**DATA TO EXAMINE**:
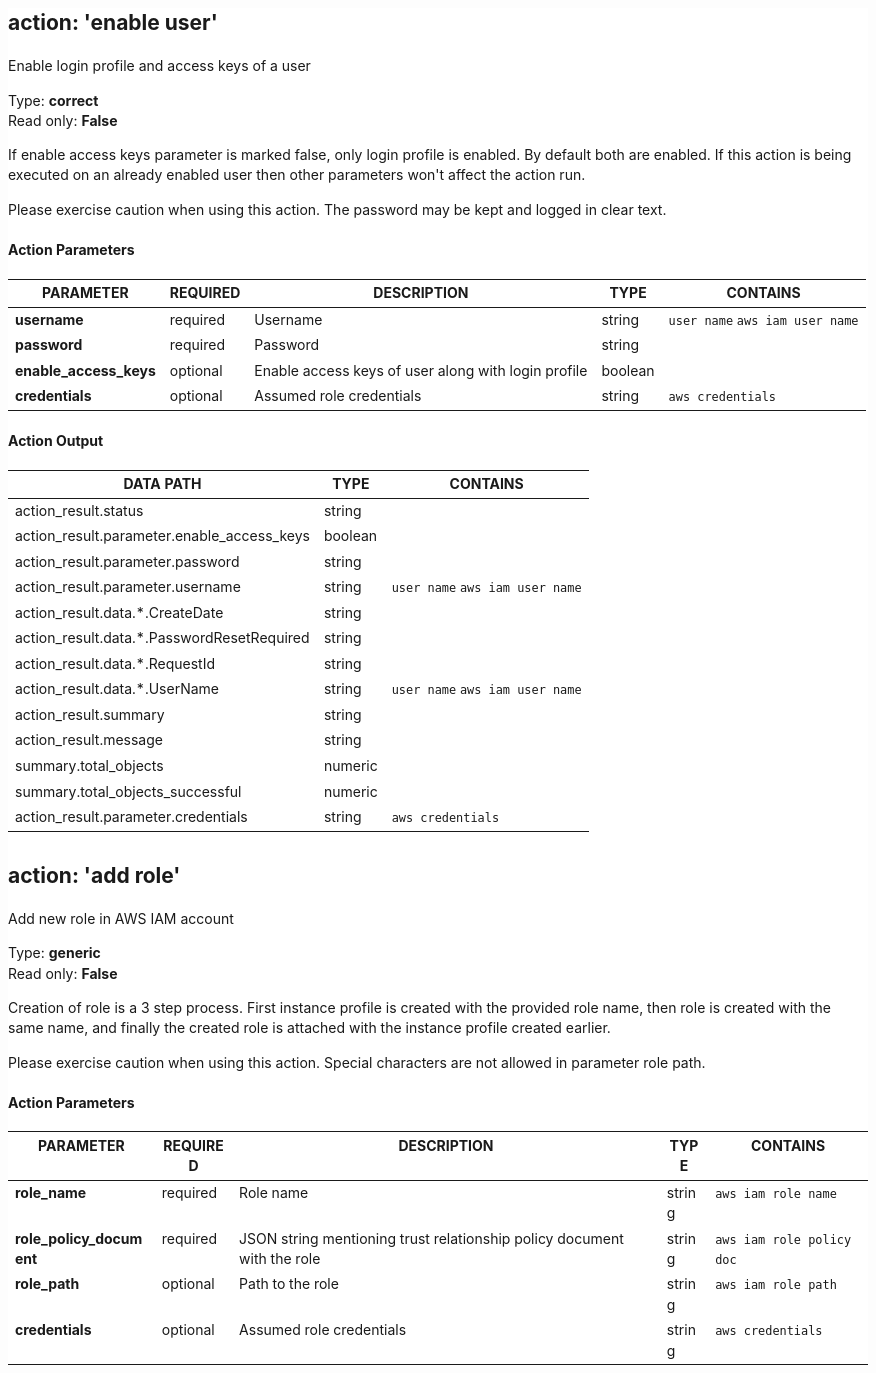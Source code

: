 ## action: 'enable user'
Enable login profile and access keys of a user

Type: **correct**  
Read only: **False**

If enable access keys parameter is marked false, only login profile is enabled\. By default both are enabled\. If this action is being executed on an already enabled user then other parameters won't affect the action run\. <p class="warn">Please exercise caution when using this action\. The password may be kept and logged in clear text\.</p>

#### Action Parameters
PARAMETER | REQUIRED | DESCRIPTION | TYPE | CONTAINS
--------- | -------- | ----------- | ---- | --------
**username** |  required  | Username | string |  `user name`  `aws iam user name` 
**password** |  required  | Password | string | 
**enable\_access\_keys** |  optional  | Enable access keys of user along with login profile | boolean | 
**credentials** |  optional  | Assumed role credentials | string |  `aws credentials` 

#### Action Output
DATA PATH | TYPE | CONTAINS
--------- | ---- | --------
action\_result\.status | string | 
action\_result\.parameter\.enable\_access\_keys | boolean | 
action\_result\.parameter\.password | string | 
action\_result\.parameter\.username | string |  `user name`  `aws iam user name` 
action\_result\.data\.\*\.CreateDate | string | 
action\_result\.data\.\*\.PasswordResetRequired | string | 
action\_result\.data\.\*\.RequestId | string | 
action\_result\.data\.\*\.UserName | string |  `user name`  `aws iam user name` 
action\_result\.summary | string | 
action\_result\.message | string | 
summary\.total\_objects | numeric | 
summary\.total\_objects\_successful | numeric | 
action\_result\.parameter\.credentials | string |  `aws credentials`   

## action: 'add role'
Add new role in AWS IAM account

Type: **generic**  
Read only: **False**

Creation of role is a 3 step process\. First instance profile is created with the provided role name, then role is created with the same name, and finally the created role is attached with the instance profile created earlier\. <p class="warn">Please exercise caution when using this action\. Special characters are not allowed in parameter role path\.</p>

#### Action Parameters
PARAMETER | REQUIRED | DESCRIPTION | TYPE | CONTAINS
--------- | -------- | ----------- | ---- | --------
**role\_name** |  required  | Role name | string |  `aws iam role name` 
**role\_policy\_document** |  required  | JSON string mentioning trust relationship policy document with the role | string |  `aws iam role policy doc` 
**role\_path** |  optional  | Path to the role | string |  `aws iam role path` 
**credentials** |  optional  | Assumed role credentials | string |  `aws credentials`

**EXERCISE PROMPT**:
Would you write out an exact copy of the entries above, with no images?

**SOLUTION FOR THIS PROBLEM**:
Source code

: ## action: 'enable user'
Enable login profile and access keys of a user

Type: **correct**  
Read only: **False**

If enable access keys parameter is marked false, only login profile is enabled\. By default both are enabled\. If this action is being executed on an already enabled user then other parameters won't affect the action run\. <p class="warn">Please exercise caution when using this action\. The password may be kept and logged in clear text\.</p>

#### Action Parameters
PARAMETER | REQUIRED | DESCRIPTION | TYPE | CONTAINS
--------- | -------- | ----------- | ---- | --------
**username** |  required  | Username | string |  `user name`  `aws iam user name` 
**password** |  required  | Password | string | 
**enable\_access\_keys** |  optional  | Enable access keys of user along with login profile | boolean | 
**credentials** |  optional  | Assumed role credentials | string |  `aws credentials` 

#### Action Output
DATA PATH | TYPE | CONTAINS
--------- | ---- | --------
action\_result\.status | string | 
action\_result\.parameter\.enable\_access\_keys | boolean | 
action\_result\.parameter\.password | string | 
action\_result\.parameter\.username | string |  `user name`  `aws iam user name` 
action\_result\.data\.\*\.CreateDate | string | 
action\_result\.data\.\*\.PasswordResetRequired | string | 
action\_result\.data\.\*\.RequestId | string | 
action\_result\.data\.\*\.UserName | string |  `user name`  `aws iam user name` 
action\_result\.summary | string | 
action\_result\.message | string | 
summary\.total\_objects | numeric | 
summary\.total\_objects\_successful | numeric | 
action\_result\.parameter\.credentials | string |  `aws credentials`   

## action: 'add role'
Add new role in AWS IAM account

Type: **generic**  
Read only: **False**

Creation of role is a 3 step process\. First instance profile is created with the provided role name, then role is created with the same name, and finally the created role is attached with the instance profile created earlier\. <p class="warn">Please exercise caution when using this action\. Special characters are not allowed in parameter role path\.</p>

#### Action Parameters
PARAMETER | REQUIRED | DESCRIPTION | TYPE | CONTAINS
--------- | -------- | ----------- | ---- | --------
**role\_name** |  required  | Role name | string |  `aws iam role name` 
**role\_policy\_document** |  required  | JSON string mentioning trust relationship policy document with the role | string |  `aws iam role policy doc` 
**role\_path** |  optional  | Path to the role | string |  `aws iam role path` 
**credentials** |  optional  | Assumed role credentials | string |  `aws credentials`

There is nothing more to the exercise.